With my background as a painter I tend to use paper or blank metal sheets as a starting point for my jewellery. These foldable materials urge for my attention and I love their possibilities. Paper especially has the expressive qualities that I'm looking for and is both light and flexible. I find there is something meditative in cutting and folding hundreds and hundreds of paper pieces, which I then use as building blocks in the construction of my jewellery. Paper makes it possible for me to connect a huge amount of items to each other without making the piece heavy and non-portable. No other material has offered me that same potential. 

I grew up on the west coast of Sweden so I have always felt a strong connection to the ocean.
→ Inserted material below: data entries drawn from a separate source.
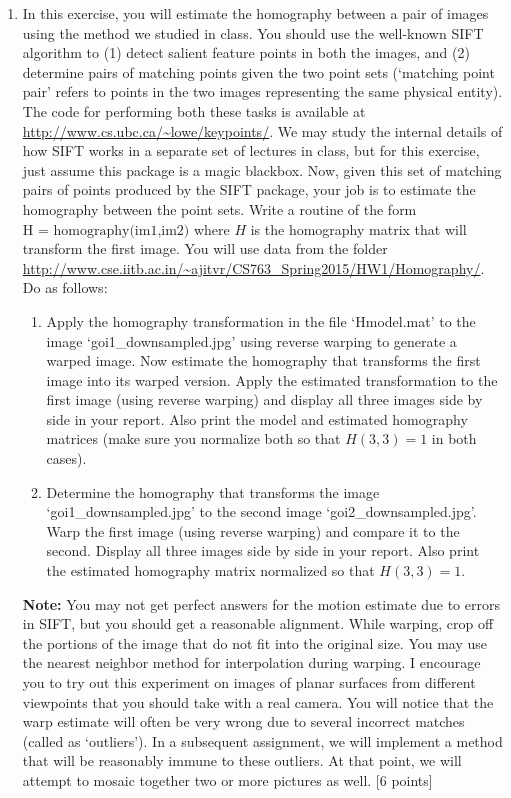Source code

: \documentclass[11pt]{article}
\begin{document}
\begin{enumerate}
\begin{itemize}
\end{itemize}
\item In this exercise, you will estimate the homography between a pair of images using the method we studied in class. You should use the well-known SIFT algorithm to (1) detect salient feature points in both the images, and (2) determine pairs of matching points given the two point sets (`matching point pair' refers to points in the two images representing the same physical entity). The code for performing both these tasks is available at \url{http://www.cs.ubc.ca/~lowe/keypoints/}. We may study the internal details of how SIFT works in a separate set of lectures in class, but for this exercise, just assume this package is a magic blackbox. Now, given this set of matching pairs of points produced by the SIFT package, your job is to estimate the homography between the point sets. Write a routine of the form $\textrm{H = homography(im1,im2)}$ where $H$ is the homography matrix that will transform the first image. You will use data from the folder \url{http://www.cse.iitb.ac.in/~ajitvr/CS763_Spring2015/HW1/Homography/}. Do as follows:
\begin{enumerate}
\item Apply the homography transformation in the file `Hmodel.mat' to the image `goi1\_downsampled.jpg' using reverse warping to generate a warped image. Now estimate the homography that transforms the first image into its warped version. Apply the estimated transformation to the first image (using reverse warping) and display all three images side by side in your report. Also print the model and estimated homography matrices (make sure you normalize both so that $H(3,3) = 1$ in both cases). 
\item Determine the homography that transforms the image `goi1\_downsampled.jpg' to the second image  `goi2\_downsampled.jpg'. Warp the first image (using reverse warping) and compare it to the second. Display all three images side by side in your report. Also print the estimated homography matrix normalized so that $H(3,3) = 1$. 
\end{enumerate}
\textbf{Note:} You may not get perfect answers for the motion estimate due to errors in SIFT, but you should get a reasonable alignment. While warping, crop off the portions of the image that do not fit into the original size. You may use the nearest neighbor method for interpolation during warping. I encourage you to try out this experiment on images of planar surfaces from different viewpoints that you should take with a real camera. You will notice that the warp estimate will often be very wrong due to several incorrect matches (called as `outliers'). In a subsequent assignment, we will implement a method that will be reasonably immune to these outliers. At that point, we will attempt to mosaic together two or more pictures as well. \textsf{[6 points]}
\end{enumerate}
\end{document}
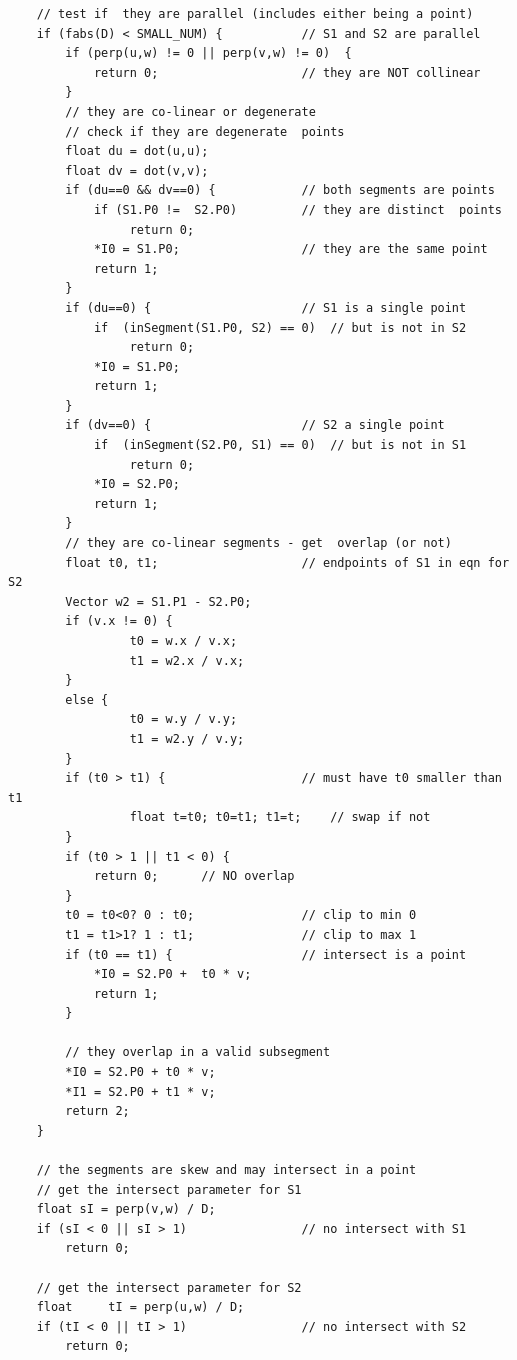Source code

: \documentclass[12pt]{article}
\begin{document}
\begin{lstlisting}
    // test if  they are parallel (includes either being a point)
    if (fabs(D) < SMALL_NUM) {           // S1 and S2 are parallel
        if (perp(u,w) != 0 || perp(v,w) != 0)  {
            return 0;                    // they are NOT collinear
        }
        // they are co-linear or degenerate
        // check if they are degenerate  points
        float du = dot(u,u);
        float dv = dot(v,v);
        if (du==0 && dv==0) {            // both segments are points
            if (S1.P0 !=  S2.P0)         // they are distinct  points
                 return 0;
            *I0 = S1.P0;                 // they are the same point
            return 1;
        }
        if (du==0) {                     // S1 is a single point
            if  (inSegment(S1.P0, S2) == 0)  // but is not in S2
                 return 0;
            *I0 = S1.P0;
            return 1;
        }
        if (dv==0) {                     // S2 a single point
            if  (inSegment(S2.P0, S1) == 0)  // but is not in S1
                 return 0;
            *I0 = S2.P0;
            return 1;
        }
        // they are co-linear segments - get  overlap (or not)
        float t0, t1;                    // endpoints of S1 in eqn for S2
        Vector w2 = S1.P1 - S2.P0;
        if (v.x != 0) {
                 t0 = w.x / v.x;
                 t1 = w2.x / v.x;
        }
        else {
                 t0 = w.y / v.y;
                 t1 = w2.y / v.y;
        }
        if (t0 > t1) {                   // must have t0 smaller than t1
                 float t=t0; t0=t1; t1=t;    // swap if not
        }
        if (t0 > 1 || t1 < 0) {
            return 0;      // NO overlap
        }
        t0 = t0<0? 0 : t0;               // clip to min 0
        t1 = t1>1? 1 : t1;               // clip to max 1
        if (t0 == t1) {                  // intersect is a point
            *I0 = S2.P0 +  t0 * v;
            return 1;
        }

        // they overlap in a valid subsegment
        *I0 = S2.P0 + t0 * v;
        *I1 = S2.P0 + t1 * v;
        return 2;
    }

    // the segments are skew and may intersect in a point
    // get the intersect parameter for S1
    float sI = perp(v,w) / D;
    if (sI < 0 || sI > 1)                // no intersect with S1
        return 0;

    // get the intersect parameter for S2
    float     tI = perp(u,w) / D;
    if (tI < 0 || tI > 1)                // no intersect with S2
        return 0;


\end{lstlisting}
\end{document}
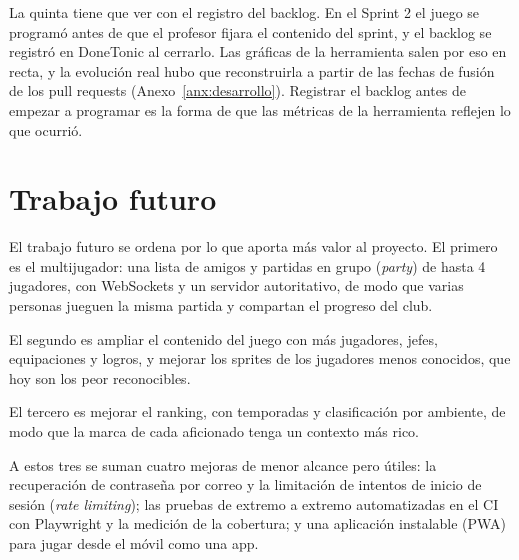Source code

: La quinta tiene que ver con el registro del backlog. En el Sprint 2 el juego se programó antes de que el profesor fijara el contenido del sprint, y el backlog se registró en DoneTonic al cerrarlo. Las gráficas de la herramienta salen por eso en recta, y la evolución real hubo que reconstruirla a partir de las fechas de fusión de los pull requests (Anexo~\ref{anx:desarrollo}). Registrar el backlog antes de empezar a programar es la forma de que las métricas de la herramienta reflejen lo que ocurrió.

\section{Trabajo futuro}
\label{sec:trabajo-futuro}

El trabajo futuro se ordena por lo que aporta más valor al proyecto. El primero es el multijugador: una lista de amigos y partidas en grupo (\textit{party}) de hasta 4 jugadores, con WebSockets y un servidor autoritativo, de modo que varias personas jueguen la misma partida y compartan el progreso del club.

El segundo es ampliar el contenido del juego con más jugadores, jefes, equipaciones y logros, y mejorar los sprites de los jugadores menos conocidos, que hoy son los peor reconocibles.

El tercero es mejorar el ranking, con temporadas y clasificación por ambiente, de modo que la marca de cada aficionado tenga un contexto más rico.

A estos tres se suman cuatro mejoras de menor alcance pero útiles: la recuperación de contraseña por correo y la limitación de intentos de inicio de sesión (\textit{rate limiting}); las pruebas de extremo a extremo automatizadas en el CI con Playwright y la medición de la cobertura; y una aplicación instalable (PWA) para jugar desde el móvil como una app.
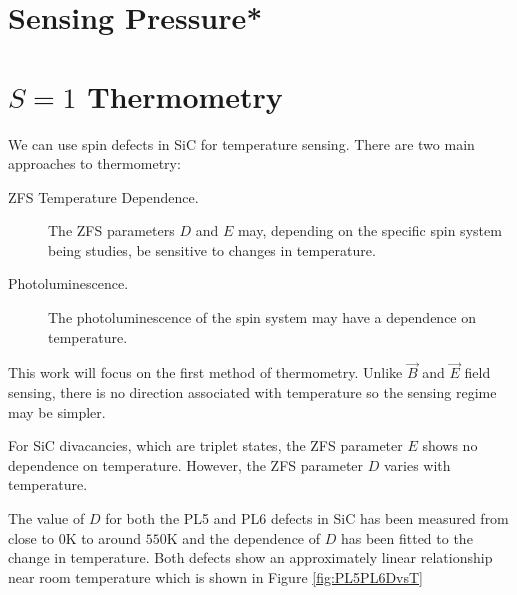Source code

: \cite{Isoya2008}



\section{Sensing Pressure*}
\cite{doi:10.1021/acs.nanolett.2c03378}
\cite{PhysRevLett.112.087601}
\cite{PhysRevLett.112.187601}

\section{$S=1$ Thermometry}
\cite{Chen2011}
\cite{ajev2009}
\cite{PhysRevApplied.8.044015}
\cite{D3NR00430A}
\cite{PhysRevApplied.10.044042}
\cite{PhysRevB.104.125305}
\cite{PhysRevB.91.155404}

\cite{Quan:23}



We can use spin defects in SiC for temperature sensing. 
There are two main approaches to thermometry:
\begin{description}
    \item[ZFS Temperature Dependence.] The ZFS parameters $D$ and $E$ may, depending on the specific spin system being studies, be sensitive to changes in temperature. 
    \item[Photoluminescence.] The photoluminescence of the spin system may have a dependence on temperature. 
\end{description}

This work will focus on the first method of thermometry. Unlike $\vec{B}$ and $\vec{E}$ field sensing, there is no direction associated with temperature so the sensing regime may be simpler.  

For SiC divacancies, which are triplet states, the ZFS parameter $E$ shows no dependence on temperature. However, the ZFS parameter $D$ varies with temperature. 

The value of $D$ for both the PL5 and PL6 defects in SiC has been measured from close to $0$K to around $550$K and the dependence of $D$ has been fitted to the change in temperature. 
Both defects show an approximately linear relationship near room temperature which is shown in Figure \ref{fig:PL5PL6DvsT}

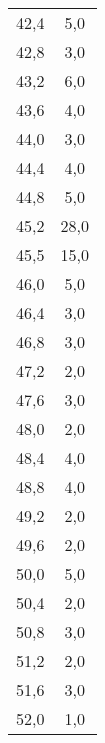 \begin{longtable}{cc}
42,4	&5,0\\
42,8	&3,0\\
43,2	&6,0\\
43,6	&4,0\\
44,0	&3,0\\
44,4	&4,0\\
44,8	&5,0\\
45,2	&28,0\\
45,5	&15,0\\
46,0	&5,0\\
46,4	&3,0\\
46,8	&3,0\\
47,2	&2,0\\
47,6	&3,0\\
48,0	&2,0\\
48,4	&4,0\\
48,8	&4,0\\
49,2	&2,0\\
49,6	&2,0\\
50,0	&5,0\\
50,4	&2,0\\
50,8	&3,0\\
51,2	&2,0\\
51,6	&3,0\\
52,0	&1,0\\
\end{longtable}
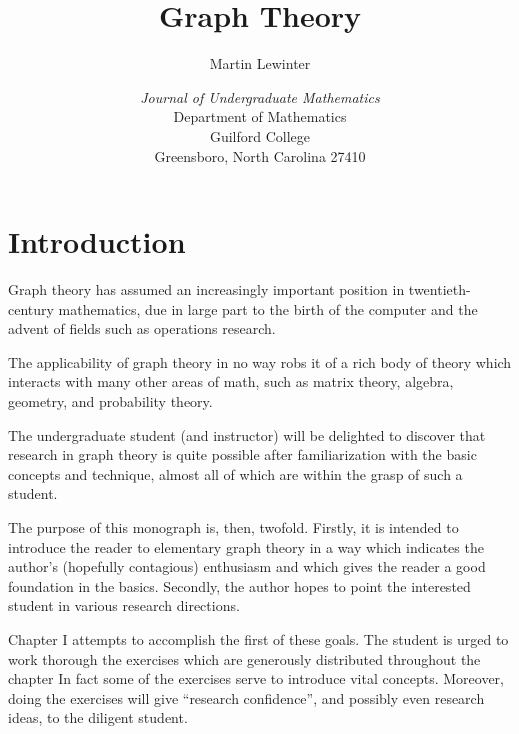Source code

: \documentclass{article}
\let\titlepageAuthor\author
\renewcommand{\author}[1]{\newcommand{\headerAuthor}{#1}\titlepageAuthor{#1}}
\let\titlepageTitle\title
\renewcommand{\title}[1]{\newcommand{\headerTitle}{#1}\titlepageTitle{#1}}
\begin{document}
\title{Graph Theory}
\author{Martin Lewinter}
\date{\vspace{3cm}
\emph{Journal of Undergraduate Mathematics}
  \\ Department of Mathematics
  \\ Guilford College
  \\ Greensboro, North Carolina 27410 
  }
\maketitle
\thispagestyle{empty}



\newpage

\setcounter{tocdepth}{3} 
\tableofcontents
\thispagestyle{empty}


\newpage


\section*{Introduction}


Graph theory has assumed an increasingly important position in twentieth-century mathematics, due in large part to the birth of the computer and the advent of fields such as operations research.

The applicability of graph theory in no way robs it of a rich body of theory which interacts with many other areas of math, such as matrix theory, algebra, geometry, and probability theory.

The undergraduate student (and instructor) will be delighted to discover that research in graph theory is quite possible after familiarization with the basic concepts and technique, almost all of which are within the grasp of such a student. 

The purpose of this monograph is, then, twofold. Firstly, it is intended to introduce the reader to elementary graph theory in a way which indicates the author's (hopefully contagious) enthusiasm and which gives the reader a good foundation in the basics. Secondly, the author hopes to point the interested student in various research directions. 

Chapter I attempts to accomplish the first of these goals. The student is urged to work thorough the exercises which are generously distributed throughout the chapter In fact some of the exercises serve to introduce vital concepts. Moreover, doing the exercises will give ``research confidence'', and possibly even research ideas, to the diligent student. 
\end{document}
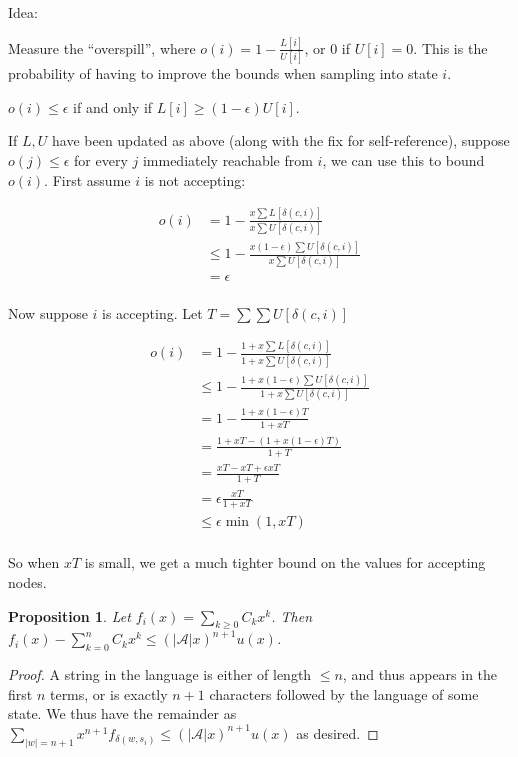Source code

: \documentclass[a4paper]{book}
\newtheorem{proposition}{Proposition}[section]
\begin{document}
Idea:

Measure the ``overspill'', where \(o(i) = 1 - \frac{L[i]}{U[i]}\), or \(0\) if \(U[i] = 0\).
This is the probability of having to improve the bounds when sampling into state \(i\).

\(o(i) \leq \epsilon\) if and only if \(L[i] \geq (1 - \epsilon)U[i]\).

If \(L, U\) have been updated as above (along with the fix for self-reference),
suppose \(o(j) \leq \epsilon\) for every \(j\) immediately reachable from \(i\),
we can use this to bound \(o(i)\).
First assume \(i\) is not accepting:

\begin{align*}
o(i) &= 1 - \frac{x \sum L[\delta(c, i)]}{x \sum U[\delta(c, i)]} \\
&\leq 1 - \frac{x (1 - \epsilon) \sum U[\delta(c, i)]}{x \sum U[\delta(c, i)]} \\
&= \epsilon\\
\end{align*}

Now suppose \(i\) is accepting.
Let \(T = \sum \sum U[\delta(c, i)]\)

\begin{align*}
o(i) &= 1 - \frac{1 + x \sum L[\delta(c, i)]}{1 + x \sum U[\delta(c, i)]} \\
&\leq 1 - \frac{1 + x (1 - \epsilon) \sum U[\delta(c, i)]}{1 + x \sum U[\delta(c, i)]} \\
&= 1 - \frac{1 + x (1 - \epsilon) T}{1 + x T}\\
&= \frac{1 + x T - (1 + x (1 - \epsilon) T)}{1 + T}\\
&= \frac{x T - x T + \epsilon x T}{1 + T}\\
&= \epsilon \frac{x T}{1 + x T}\\
&\leq \epsilon \min(1, xT)\\
\end{align*}

So when \(xT\) is small,
we get a much tighter bound on the values for accepting nodes.

\begin{proposition}
Let \(f_i(x) = \sum\limits_{k \geq 0} C_k x^k\).
Then \(f_i(x) - \sum\limits_{k = 0}^n C_k x^k \leq {(|\mathcal{A}|x)}^{n + 1} u(x)\).
\end{proposition}

\begin{proof}
A string in the language is either of length \(\leq n\),
and thus appears in the first \(n\) terms,
or is exactly \(n + 1\) characters followed by the language of some state.
We thus have the remainder as \(\sum\limits_{|w| = n + 1} x^{n + 1} f_{\delta(w, s_i)} \leq {(|\mathcal{A}|x)}^{n + 1} u(x)\) as desired.
\end{proof}
\end{document}
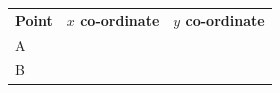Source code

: {{\begin{center}
\begin{xtabular}[t]{|l|l|l|}
    
        
                  \textbf{Point}
                 &
    
    
        
                  \textbf{$x$ co-ordinate}
                 &
    
    
        
                  \textbf{$y$ co-ordinate}
     \tabularnewline{}
    
    
        A &
    
    
         &
    
    
     \tabularnewline{}
    
    
        B &
    
    

\end{xtabular}
\end{center}}}
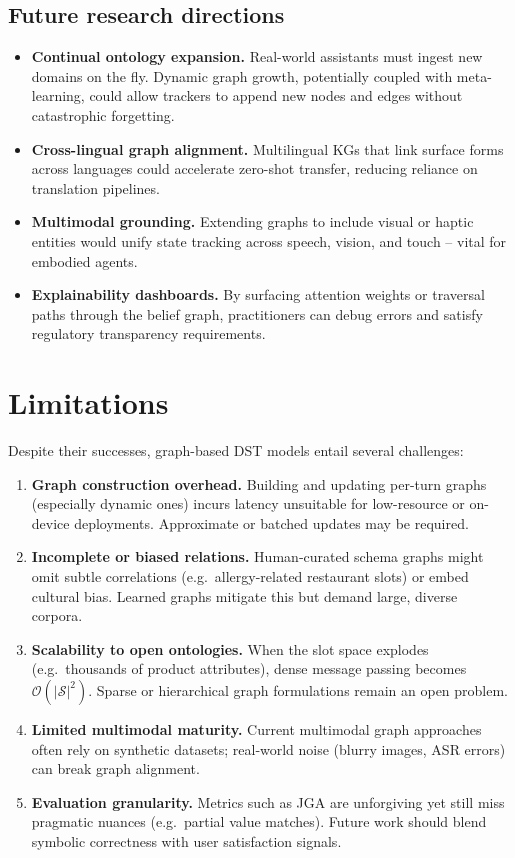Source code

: \documentclass[11pt]{article}
\begin{document}
\subsection{Future research directions}
\begin{itemize}
  \item \textbf{Continual ontology expansion.}  Real-world assistants must ingest new domains on the fly.  Dynamic graph growth, potentially coupled with meta-learning, could allow trackers to append new nodes and edges without catastrophic forgetting.
  \item \textbf{Cross-lingual graph alignment.}  Multilingual KGs that link surface forms across languages could accelerate zero-shot transfer, reducing reliance on translation pipelines.
  \item \textbf{Multimodal grounding.}  Extending graphs to include visual or haptic entities would unify state tracking across speech, vision, and touch – vital for embodied agents.
  \item \textbf{Explainability dashboards.}  By surfacing attention weights or traversal paths through the belief graph, practitioners can debug errors and satisfy regulatory transparency requirements.
\end{itemize}

\section{Limitations}
Despite their successes, graph-based DST models entail several challenges:

\begin{enumerate}
  \item \textbf{Graph construction overhead.}  Building and updating per-turn graphs (especially dynamic ones) incurs latency unsuitable for low-resource or on-device deployments.  Approximate or batched updates may be required.
  \item \textbf{Incomplete or biased relations.}  Human‐curated schema graphs might omit subtle correlations (e.g.\ allergy-related restaurant slots) or embed cultural bias.  Learned graphs mitigate this but demand large, diverse corpora.
  \item \textbf{Scalability to open ontologies.}  When the slot space explodes (e.g.\ thousands of product attributes), dense message passing becomes \(\mathcal{O}(|\mathcal{S}|^2)\).  Sparse or hierarchical graph formulations remain an open problem.
  \item \textbf{Limited multimodal maturity.}  Current multimodal graph approaches often rely on synthetic datasets; real‐world noise (blurry images, ASR errors) can break graph alignment.
  \item \textbf{Evaluation granularity.}  Metrics such as JGA are unforgiving yet still miss pragmatic nuances (e.g.\ partial value matches).  Future work should blend symbolic correctness with user satisfaction signals.
\end{enumerate}
\end{document}

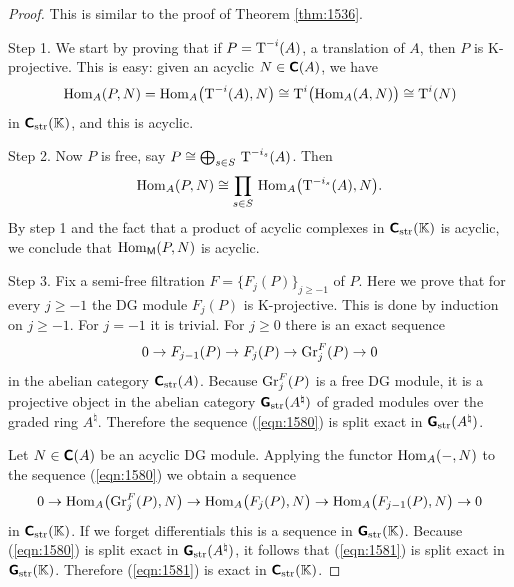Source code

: \begin{proof}
This is similar to the proof of Theorem \ref{thm:1536}. 

\smallskip \noindent
Step 1. We start by proving that if $P = \operatorname{T}^{-i}(A)$, a translation of 
$A$, 
then $P$ is K-projective. This is easy: 
given an acyclic $N \in \boldsymbol{\mathsf{C}}(A)$, we have 
\[ \operatorname{Hom}_{A}(P, N) = 
\operatorname{Hom}_{A} \bigl( \operatorname{T}^{-i}(A), N \bigr) \cong
\operatorname{T}^{i} \bigl( \operatorname{Hom}_{A}(A, N) \bigr)
\cong \operatorname{T}^{i}(N)\]
in $\boldsymbol{\mathsf{C}}_{\mathrm{str}}(\mathbb{K})$, and this is acyclic. 

\medskip \noindent
Step 2. Now $P$ is free, say 
$P \cong \bigoplus_{s \in S} \, \operatorname{T}^{-i_s}(A)$.
Then 
\[ \operatorname{Hom}_{A}(P, N) \cong 
\prod_{s \in S} \, \operatorname{Hom}_{A} \bigl( \operatorname{T}^{-i_s}(A), N \bigr) . \]
By step 1 and the fact that a product of acyclic complexes in 
$\boldsymbol{\mathsf{C}}_{\mathrm{str}}(\mathbb{K})$ is 
acyclic, we conclude that $\operatorname{Hom}_{\operatorname{\mathsf{M}}}(P, N)$ is acyclic. 

\medskip \noindent
Step 3. Fix a semi-free filtration $F = \{ F_j(P) \}_{j \geq -1}$
of $P$. Here we prove that for every $j \geq -1$ the DG module  
$F_j(P)$ is K-projective. This is done by induction on $j \geq -1$. 
For $j = -1$ it is trivial. For $j \geq 0$ there is an exact sequence 
\begin{equation} \label{eqn:1580}
0 \to F_{j - 1}(P) \to F_j(P) \to \operatorname{Gr}^F_j(P) \to 0 
\end{equation}
in the abelian category $\boldsymbol{\mathsf{C}}_{\mathrm{str}}(A)$. 
Because 
$\operatorname{Gr}^F_j(P)$
is a free DG module, it is a projective object in the abelian category 
$\operatorname{\boldsymbol{\mathsf{G}}}_{\mathrm{str}}(A^{\natural})$ of graded modules over the graded ring 
$A^{\natural}$. 
Therefore the sequence (\ref{eqn:1580}) is split exact in 
$\operatorname{\boldsymbol{\mathsf{G}}}_{\mathrm{str}}(A^{\natural})$.

Let $N \in \boldsymbol{\mathsf{C}}(A)$ be an acyclic DG module. Applying the 
functor $\operatorname{Hom}_{A}(-, N)$ 
to the sequence (\ref{eqn:1580}) we obtain a sequence 
\begin{equation} \label{eqn:1581}
0 \to \operatorname{Hom}_{A} \bigl( \operatorname{Gr}^F_j(P), N \bigr) \to 
\operatorname{Hom}_{A} \bigl( F_j(P), N \bigr) \to
\operatorname{Hom}_{A} \bigl( F_{j - 1}(P), N \bigr) \to  0 
\end{equation}
in $\boldsymbol{\mathsf{C}}_{\mathrm{str}}(\mathbb{K})$. If we forget differentials this is a sequence in 
$\operatorname{\boldsymbol{\mathsf{G}}}_{\mathrm{str}}(\mathbb{K})$. Because (\ref{eqn:1580}) is split exact in 
$\operatorname{\boldsymbol{\mathsf{G}}}_{\mathrm{str}}(A^{\natural})$, it follows that  (\ref{eqn:1581}) is 
split 
exact in $\operatorname{\boldsymbol{\mathsf{G}}}_{\mathrm{str}}(\mathbb{K})$. Therefore (\ref{eqn:1581}) is exact in 
$\boldsymbol{\mathsf{C}}_{\mathrm{str}}(\mathbb{K})$.


\end{proof}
Many of my sources of inspiration comes from there. I love delicate but rough surfaces like seaside barnacles or rock lichens, which are both very fragile and strong.

In Yearn (2013) I worked with my somewhat ambiguous relationship to the ocean. It feels like part of me, yet I am scared of the world hidden under the surface. Even so, whenever I am distanced from the ocean I get a sense that something is missing or stolen from me. These pieces of jewellery tells the story of this yearning. 

Vanitas (2014) is inspired by Dutch still life paintings from the eighteenth century with decaying flowers and dark undertones. I created a floral painting made out of brooches in shape of flowers, bright colored on front but with blackened backsides and small houseflies, to represent transience. When you then use the jewellery to decorate yourself you will tear down the painting in the case of your vanity. 

The human body’s ability to both amaze and dismay captivates me so the idea of people wearing my pieces as an extension of themselves is very intriguing. My jewellery becomes a manmade growth to dress the body. These ornaments – with their fragile sharpness – needs you to adapt to what you are wearing, and by that enhance the importance of attendance in the present.